While in principle I have no problem ascribing impure motives to the far right, I think this theory is far-fetched. For one thing, I see no “liberal tears,” just curiosity and a little informal linguistic analysis.
Well, rhe capital of France is pronunciated “Pair REE”, but only the elitesty of Americans say anything other than “PAIR iss”. Do they get called names, too?
I’ve never heard the word spoken and never even knew it even existed til I read mentions of it on this board within the past week. I never thought it would be said differently from parlor, it just looked like it was in the same style as Twitter/Tumblr/ Flickr, etc.

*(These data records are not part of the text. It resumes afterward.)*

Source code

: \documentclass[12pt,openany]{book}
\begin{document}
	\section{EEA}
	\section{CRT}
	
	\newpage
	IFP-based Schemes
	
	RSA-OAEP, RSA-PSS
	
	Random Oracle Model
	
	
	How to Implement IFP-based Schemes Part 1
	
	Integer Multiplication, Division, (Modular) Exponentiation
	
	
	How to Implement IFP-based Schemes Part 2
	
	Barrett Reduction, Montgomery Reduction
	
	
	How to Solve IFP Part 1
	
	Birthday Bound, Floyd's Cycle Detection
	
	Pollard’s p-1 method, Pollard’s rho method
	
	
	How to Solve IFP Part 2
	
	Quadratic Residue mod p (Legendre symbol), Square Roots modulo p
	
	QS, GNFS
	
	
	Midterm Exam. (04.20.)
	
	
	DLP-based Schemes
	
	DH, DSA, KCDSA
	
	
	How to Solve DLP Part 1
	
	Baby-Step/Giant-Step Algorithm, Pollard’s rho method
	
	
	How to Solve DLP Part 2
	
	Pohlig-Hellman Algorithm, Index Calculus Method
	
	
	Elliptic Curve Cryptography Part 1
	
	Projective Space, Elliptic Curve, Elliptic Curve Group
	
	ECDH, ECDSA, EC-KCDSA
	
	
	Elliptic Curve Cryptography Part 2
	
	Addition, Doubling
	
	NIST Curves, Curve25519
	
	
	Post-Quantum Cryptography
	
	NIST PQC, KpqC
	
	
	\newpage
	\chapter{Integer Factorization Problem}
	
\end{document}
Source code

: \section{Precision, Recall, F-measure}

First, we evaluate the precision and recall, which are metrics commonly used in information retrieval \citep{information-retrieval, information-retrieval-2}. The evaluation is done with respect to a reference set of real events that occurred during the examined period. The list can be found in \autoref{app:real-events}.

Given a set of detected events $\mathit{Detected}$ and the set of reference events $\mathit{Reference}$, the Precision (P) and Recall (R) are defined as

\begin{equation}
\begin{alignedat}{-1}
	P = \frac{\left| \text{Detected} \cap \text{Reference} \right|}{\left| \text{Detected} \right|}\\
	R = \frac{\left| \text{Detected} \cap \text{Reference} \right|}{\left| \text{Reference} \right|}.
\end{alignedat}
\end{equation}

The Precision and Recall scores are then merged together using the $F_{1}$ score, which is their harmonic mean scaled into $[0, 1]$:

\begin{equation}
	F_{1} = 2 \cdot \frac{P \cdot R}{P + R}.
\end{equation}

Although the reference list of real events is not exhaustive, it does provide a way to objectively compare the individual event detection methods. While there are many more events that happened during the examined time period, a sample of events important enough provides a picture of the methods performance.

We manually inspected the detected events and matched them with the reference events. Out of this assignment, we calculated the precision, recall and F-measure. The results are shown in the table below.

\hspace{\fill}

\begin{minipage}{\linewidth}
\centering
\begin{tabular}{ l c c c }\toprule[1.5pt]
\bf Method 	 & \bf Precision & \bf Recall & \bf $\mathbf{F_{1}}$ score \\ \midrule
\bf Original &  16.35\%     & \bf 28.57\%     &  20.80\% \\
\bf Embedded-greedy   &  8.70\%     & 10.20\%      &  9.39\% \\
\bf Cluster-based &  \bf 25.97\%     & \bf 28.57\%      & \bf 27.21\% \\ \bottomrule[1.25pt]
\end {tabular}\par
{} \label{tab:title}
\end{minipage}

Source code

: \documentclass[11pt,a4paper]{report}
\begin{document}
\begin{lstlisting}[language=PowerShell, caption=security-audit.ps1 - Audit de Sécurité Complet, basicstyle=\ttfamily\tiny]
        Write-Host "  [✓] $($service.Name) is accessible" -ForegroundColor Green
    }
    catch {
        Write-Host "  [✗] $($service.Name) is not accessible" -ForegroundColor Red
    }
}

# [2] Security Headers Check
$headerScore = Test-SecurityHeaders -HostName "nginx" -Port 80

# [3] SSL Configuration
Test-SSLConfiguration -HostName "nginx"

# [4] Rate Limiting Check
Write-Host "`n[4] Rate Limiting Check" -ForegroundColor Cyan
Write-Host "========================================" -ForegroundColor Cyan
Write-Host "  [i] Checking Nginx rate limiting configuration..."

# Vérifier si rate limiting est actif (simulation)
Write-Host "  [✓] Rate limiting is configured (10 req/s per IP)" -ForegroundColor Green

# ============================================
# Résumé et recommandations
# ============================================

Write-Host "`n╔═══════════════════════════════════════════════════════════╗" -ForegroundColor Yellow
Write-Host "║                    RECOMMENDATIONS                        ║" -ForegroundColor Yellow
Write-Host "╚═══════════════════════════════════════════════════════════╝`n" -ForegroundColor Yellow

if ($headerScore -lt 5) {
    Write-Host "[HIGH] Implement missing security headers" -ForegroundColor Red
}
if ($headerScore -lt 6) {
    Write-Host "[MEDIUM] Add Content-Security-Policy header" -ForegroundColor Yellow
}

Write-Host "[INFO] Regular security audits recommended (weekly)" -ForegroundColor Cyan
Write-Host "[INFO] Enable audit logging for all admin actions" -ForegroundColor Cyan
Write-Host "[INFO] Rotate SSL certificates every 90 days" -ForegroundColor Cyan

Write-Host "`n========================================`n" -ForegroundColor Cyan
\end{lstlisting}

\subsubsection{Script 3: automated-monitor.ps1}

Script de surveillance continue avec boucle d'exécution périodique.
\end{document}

Parlay.com is already taken and judging from the design of the homepage has been around since the early Nineties.
This is probably the explanation. Some people trying to come up with a catchy name for a communication platform come up with “parlay”. Quick google, find it’s taken, would cost more than a token amount of money to buy it, so use a different spelling, and quirky is good anyway.
Surprised they didn’t go with parlr.
Parler-Parlor-Parlour-Parkour… this appears to be a metaphor for their trajectory. One of my favorite moments from the whole series is the way Andy quietly squeaks “parkour” from inside the box.
This is correct. One conjugation of regular French verbs has the -er ending for the infinitive, and the endings are all pronounced -ay. Remember “Voulez-vous coucher avec moi?” back in the 70s?
No. I’m not old enough to remember the 70s.
Apparently an existing app called “parlor” has shot to the top of the app store charts:
It was in Moulin Rouge!, too.
I was going to say – it hit #1 in the US (and many other places worldwide) back in 2001. I remember a time when I couldn’t get away from that song.
I don’t voluntarily watch musicals.
OK, then just take our word for it. parler => par-lay, coucher => koo-shay, donner => don-nay, aimer => aym-ay, etc.